**RECORDS PROVIDED**
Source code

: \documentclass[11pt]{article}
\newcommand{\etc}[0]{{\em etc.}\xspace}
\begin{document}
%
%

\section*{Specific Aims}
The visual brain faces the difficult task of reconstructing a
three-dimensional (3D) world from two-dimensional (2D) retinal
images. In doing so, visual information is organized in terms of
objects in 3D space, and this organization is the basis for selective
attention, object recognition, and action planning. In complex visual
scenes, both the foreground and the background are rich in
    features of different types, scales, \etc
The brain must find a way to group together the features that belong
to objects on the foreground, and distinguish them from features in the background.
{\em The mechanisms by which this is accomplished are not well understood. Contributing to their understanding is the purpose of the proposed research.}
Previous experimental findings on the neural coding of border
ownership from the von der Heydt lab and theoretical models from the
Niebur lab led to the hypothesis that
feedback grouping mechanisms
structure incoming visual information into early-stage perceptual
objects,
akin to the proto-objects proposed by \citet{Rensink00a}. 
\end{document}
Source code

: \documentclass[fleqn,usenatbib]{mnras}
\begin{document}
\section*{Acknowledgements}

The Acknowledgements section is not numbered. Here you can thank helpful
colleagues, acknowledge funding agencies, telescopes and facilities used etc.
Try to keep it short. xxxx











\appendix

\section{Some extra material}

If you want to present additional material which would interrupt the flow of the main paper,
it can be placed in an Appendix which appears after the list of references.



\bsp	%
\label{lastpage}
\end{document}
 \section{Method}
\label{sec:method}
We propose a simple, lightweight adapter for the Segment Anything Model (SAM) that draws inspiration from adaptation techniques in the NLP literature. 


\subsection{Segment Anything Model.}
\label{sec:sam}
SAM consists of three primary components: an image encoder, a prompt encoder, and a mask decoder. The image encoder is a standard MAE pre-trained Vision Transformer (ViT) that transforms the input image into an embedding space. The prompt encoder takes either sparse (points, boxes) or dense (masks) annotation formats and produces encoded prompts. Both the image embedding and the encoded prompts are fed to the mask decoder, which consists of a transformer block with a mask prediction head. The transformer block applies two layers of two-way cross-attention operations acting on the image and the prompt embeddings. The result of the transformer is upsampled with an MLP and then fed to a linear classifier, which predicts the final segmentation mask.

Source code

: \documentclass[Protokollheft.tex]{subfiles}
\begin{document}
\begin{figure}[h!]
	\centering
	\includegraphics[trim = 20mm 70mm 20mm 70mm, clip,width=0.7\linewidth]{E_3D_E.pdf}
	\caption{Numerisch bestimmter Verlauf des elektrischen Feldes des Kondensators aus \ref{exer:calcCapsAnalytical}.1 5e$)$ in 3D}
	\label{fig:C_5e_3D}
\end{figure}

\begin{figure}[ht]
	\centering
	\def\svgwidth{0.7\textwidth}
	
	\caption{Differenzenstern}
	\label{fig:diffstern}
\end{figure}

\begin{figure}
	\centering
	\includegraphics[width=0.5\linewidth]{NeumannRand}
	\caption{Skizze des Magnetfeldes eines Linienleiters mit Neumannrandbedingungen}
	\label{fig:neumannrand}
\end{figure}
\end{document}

**PROBLEM TO WORK ON**
Once more, write out all of the entries above exactly.

**SOLUTION TO THE EXERCISE**
Source code

: \documentclass[11pt]{article}
\newcommand{\etc}[0]{{\em etc.}\xspace}
\begin{document}
%
%

\section*{Specific Aims}
The visual brain faces the difficult task of reconstructing a
three-dimensional (3D) world from two-dimensional (2D) retinal
images. In doing so, visual information is organized in terms of
objects in 3D space, and this organization is the basis for selective
attention, object recognition, and action planning. In complex visual
scenes, both the foreground and the background are rich in
    features of different types, scales, \etc
The brain must find a way to group together the features that belong
to objects on the foreground, and distinguish them from features in the background.
{\em The mechanisms by which this is accomplished are not well understood. Contributing to their understanding is the purpose of the proposed research.}
Previous experimental findings on the neural coding of border
ownership from the von der Heydt lab and theoretical models from the
Niebur lab led to the hypothesis that
feedback grouping mechanisms
structure incoming visual information into early-stage perceptual
objects,
akin to the proto-objects proposed by \citet{Rensink00a}. 
\end{document}
Source code

: \documentclass[fleqn,usenatbib]{mnras}
\begin{document}
\section*{Acknowledgements}

The Acknowledgements section is not numbered. Here you can thank helpful
colleagues, acknowledge funding agencies, telescopes and facilities used etc.
Try to keep it short. xxxx











\appendix

\section{Some extra material}

If you want to present additional material which would interrupt the flow of the main paper,
it can be placed in an Appendix which appears after the list of references.



\bsp	%
\label{lastpage}
\end{document}
 \section{Method}
\label{sec:method}
We propose a simple, lightweight adapter for the Segment Anything Model (SAM) that draws inspiration from adaptation techniques in the NLP literature. 


\subsection{Segment Anything Model.}
\label{sec:sam}
SAM consists of three primary components: an image encoder, a prompt encoder, and a mask decoder. The image encoder is a standard MAE pre-trained Vision Transformer (ViT) that transforms the input image into an embedding space. The prompt encoder takes either sparse (points, boxes) or dense (masks) annotation formats and produces encoded prompts. Both the image embedding and the encoded prompts are fed to the mask decoder, which consists of a transformer block with a mask prediction head. The transformer block applies two layers of two-way cross-attention operations acting on the image and the prompt embeddings. The result of the transformer is upsampled with an MLP and then fed to a linear classifier, which predicts the final segmentation mask.

Source code

: \documentclass[Protokollheft.tex]{subfiles}
\begin{document}
\begin{figure}[h!]
	\centering
	\includegraphics[trim = 20mm 70mm 20mm 70mm, clip,width=0.7\linewidth]{E_3D_E.pdf}
	\caption{Numerisch bestimmter Verlauf des elektrischen Feldes des Kondensators aus \ref{exer:calcCapsAnalytical}.1 5e$)$ in 3D}
	\label{fig:C_5e_3D}
\end{figure}

\begin{figure}[ht]
	\centering
	\def\svgwidth{0.7\textwidth}
	
	\caption{Differenzenstern}
	\label{fig:diffstern}
\end{figure}

\begin{figure}
	\centering
	\includegraphics[width=0.5\linewidth]{NeumannRand}
	\caption{Skizze des Magnetfeldes eines Linienleiters mit Neumannrandbedingungen}
	\label{fig:neumannrand}
\end{figure}
\end{document}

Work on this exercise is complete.